Scan the entries below and say how many lines contain "types". Write only the number.
*** Opening of DATA EXCERPTS ***
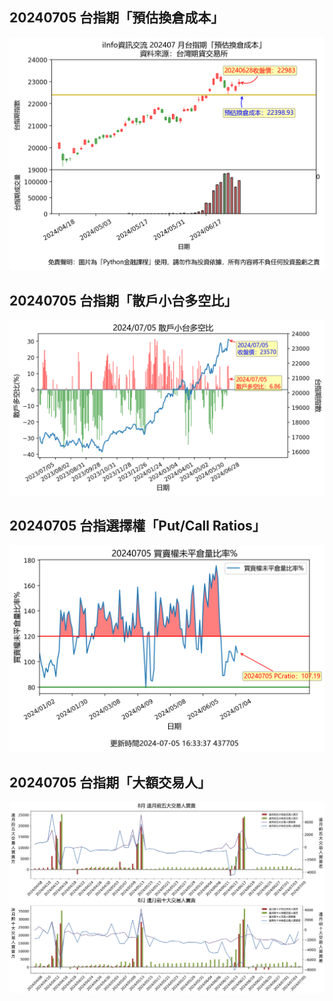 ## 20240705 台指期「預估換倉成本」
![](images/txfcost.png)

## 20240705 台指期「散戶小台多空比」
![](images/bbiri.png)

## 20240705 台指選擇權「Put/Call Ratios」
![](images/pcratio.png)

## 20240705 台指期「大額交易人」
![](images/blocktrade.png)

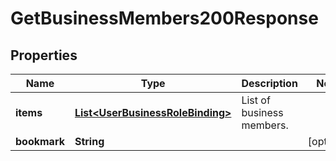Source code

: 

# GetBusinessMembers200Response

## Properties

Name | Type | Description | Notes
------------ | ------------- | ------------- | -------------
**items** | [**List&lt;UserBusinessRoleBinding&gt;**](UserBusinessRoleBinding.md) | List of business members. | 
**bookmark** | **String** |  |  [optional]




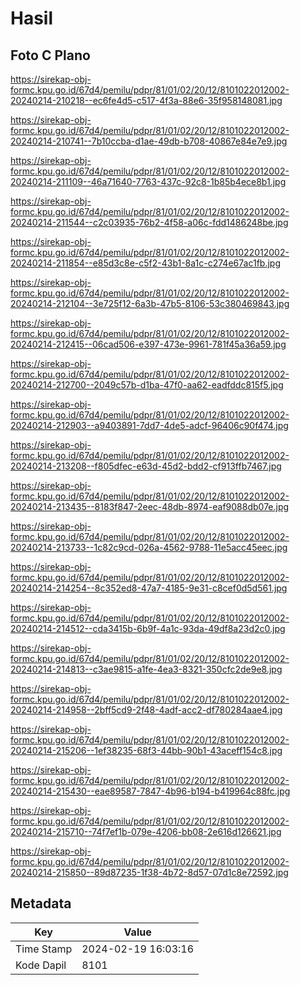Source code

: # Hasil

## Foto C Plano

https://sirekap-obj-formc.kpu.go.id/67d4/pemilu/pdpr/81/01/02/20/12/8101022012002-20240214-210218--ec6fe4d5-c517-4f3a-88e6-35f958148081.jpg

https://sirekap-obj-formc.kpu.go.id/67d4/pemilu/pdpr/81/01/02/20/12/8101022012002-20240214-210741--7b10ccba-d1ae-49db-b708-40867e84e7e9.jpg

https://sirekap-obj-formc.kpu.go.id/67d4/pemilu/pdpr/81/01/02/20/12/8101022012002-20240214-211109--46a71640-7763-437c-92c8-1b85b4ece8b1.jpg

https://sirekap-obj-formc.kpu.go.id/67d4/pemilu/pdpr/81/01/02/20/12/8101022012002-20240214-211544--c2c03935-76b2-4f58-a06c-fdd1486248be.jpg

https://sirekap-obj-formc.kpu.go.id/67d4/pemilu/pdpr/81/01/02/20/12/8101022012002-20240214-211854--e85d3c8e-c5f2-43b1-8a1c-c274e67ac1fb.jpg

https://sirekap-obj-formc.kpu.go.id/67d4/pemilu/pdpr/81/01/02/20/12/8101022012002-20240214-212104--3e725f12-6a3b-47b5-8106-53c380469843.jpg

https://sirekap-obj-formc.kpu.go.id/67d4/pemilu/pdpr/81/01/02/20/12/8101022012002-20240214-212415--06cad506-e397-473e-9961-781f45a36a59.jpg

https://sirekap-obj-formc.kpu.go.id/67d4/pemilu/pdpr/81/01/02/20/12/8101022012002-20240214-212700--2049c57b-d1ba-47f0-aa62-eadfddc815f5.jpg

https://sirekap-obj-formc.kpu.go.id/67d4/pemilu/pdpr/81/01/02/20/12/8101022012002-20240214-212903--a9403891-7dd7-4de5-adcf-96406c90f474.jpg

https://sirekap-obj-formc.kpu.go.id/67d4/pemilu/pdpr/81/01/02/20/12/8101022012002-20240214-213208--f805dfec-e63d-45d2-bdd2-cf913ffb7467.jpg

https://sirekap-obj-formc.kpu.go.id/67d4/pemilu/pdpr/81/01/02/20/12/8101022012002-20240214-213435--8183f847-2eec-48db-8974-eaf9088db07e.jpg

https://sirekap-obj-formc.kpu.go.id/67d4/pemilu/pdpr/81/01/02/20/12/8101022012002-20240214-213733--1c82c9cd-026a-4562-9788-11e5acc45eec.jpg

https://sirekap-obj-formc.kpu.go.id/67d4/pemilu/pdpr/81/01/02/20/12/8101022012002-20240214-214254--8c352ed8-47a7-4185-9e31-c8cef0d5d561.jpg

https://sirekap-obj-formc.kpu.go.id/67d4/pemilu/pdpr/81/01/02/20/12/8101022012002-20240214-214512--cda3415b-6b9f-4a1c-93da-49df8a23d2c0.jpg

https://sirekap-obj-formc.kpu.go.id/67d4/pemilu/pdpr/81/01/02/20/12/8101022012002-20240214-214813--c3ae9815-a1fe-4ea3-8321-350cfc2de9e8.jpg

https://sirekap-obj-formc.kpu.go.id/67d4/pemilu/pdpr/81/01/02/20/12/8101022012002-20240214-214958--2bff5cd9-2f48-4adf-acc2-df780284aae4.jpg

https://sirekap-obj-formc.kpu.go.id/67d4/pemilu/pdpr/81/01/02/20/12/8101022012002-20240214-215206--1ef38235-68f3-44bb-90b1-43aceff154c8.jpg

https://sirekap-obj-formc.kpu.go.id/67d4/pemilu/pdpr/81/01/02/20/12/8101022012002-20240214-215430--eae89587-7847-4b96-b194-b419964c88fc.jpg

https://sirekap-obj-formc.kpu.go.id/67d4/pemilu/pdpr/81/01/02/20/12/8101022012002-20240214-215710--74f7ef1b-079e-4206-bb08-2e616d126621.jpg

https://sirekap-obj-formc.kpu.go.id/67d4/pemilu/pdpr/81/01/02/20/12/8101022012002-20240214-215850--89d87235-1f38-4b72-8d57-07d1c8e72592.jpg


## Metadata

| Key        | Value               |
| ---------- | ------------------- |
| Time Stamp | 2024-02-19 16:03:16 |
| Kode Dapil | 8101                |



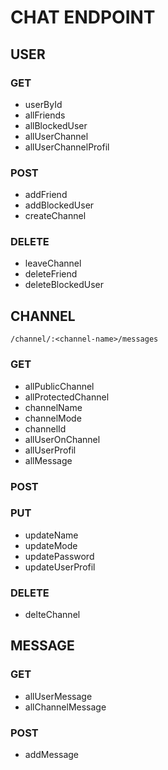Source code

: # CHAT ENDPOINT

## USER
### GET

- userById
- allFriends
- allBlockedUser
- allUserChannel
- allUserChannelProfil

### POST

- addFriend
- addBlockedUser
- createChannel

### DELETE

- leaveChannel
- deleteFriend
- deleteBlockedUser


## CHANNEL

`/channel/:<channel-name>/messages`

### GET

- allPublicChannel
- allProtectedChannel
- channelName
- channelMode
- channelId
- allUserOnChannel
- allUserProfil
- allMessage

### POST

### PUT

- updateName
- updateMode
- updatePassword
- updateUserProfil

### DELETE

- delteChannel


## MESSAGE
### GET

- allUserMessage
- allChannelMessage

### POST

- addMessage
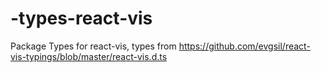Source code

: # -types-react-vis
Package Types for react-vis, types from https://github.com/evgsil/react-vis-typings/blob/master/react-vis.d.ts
*** Close of DATA EXCERPTS ***
TASK SOLUTION → 2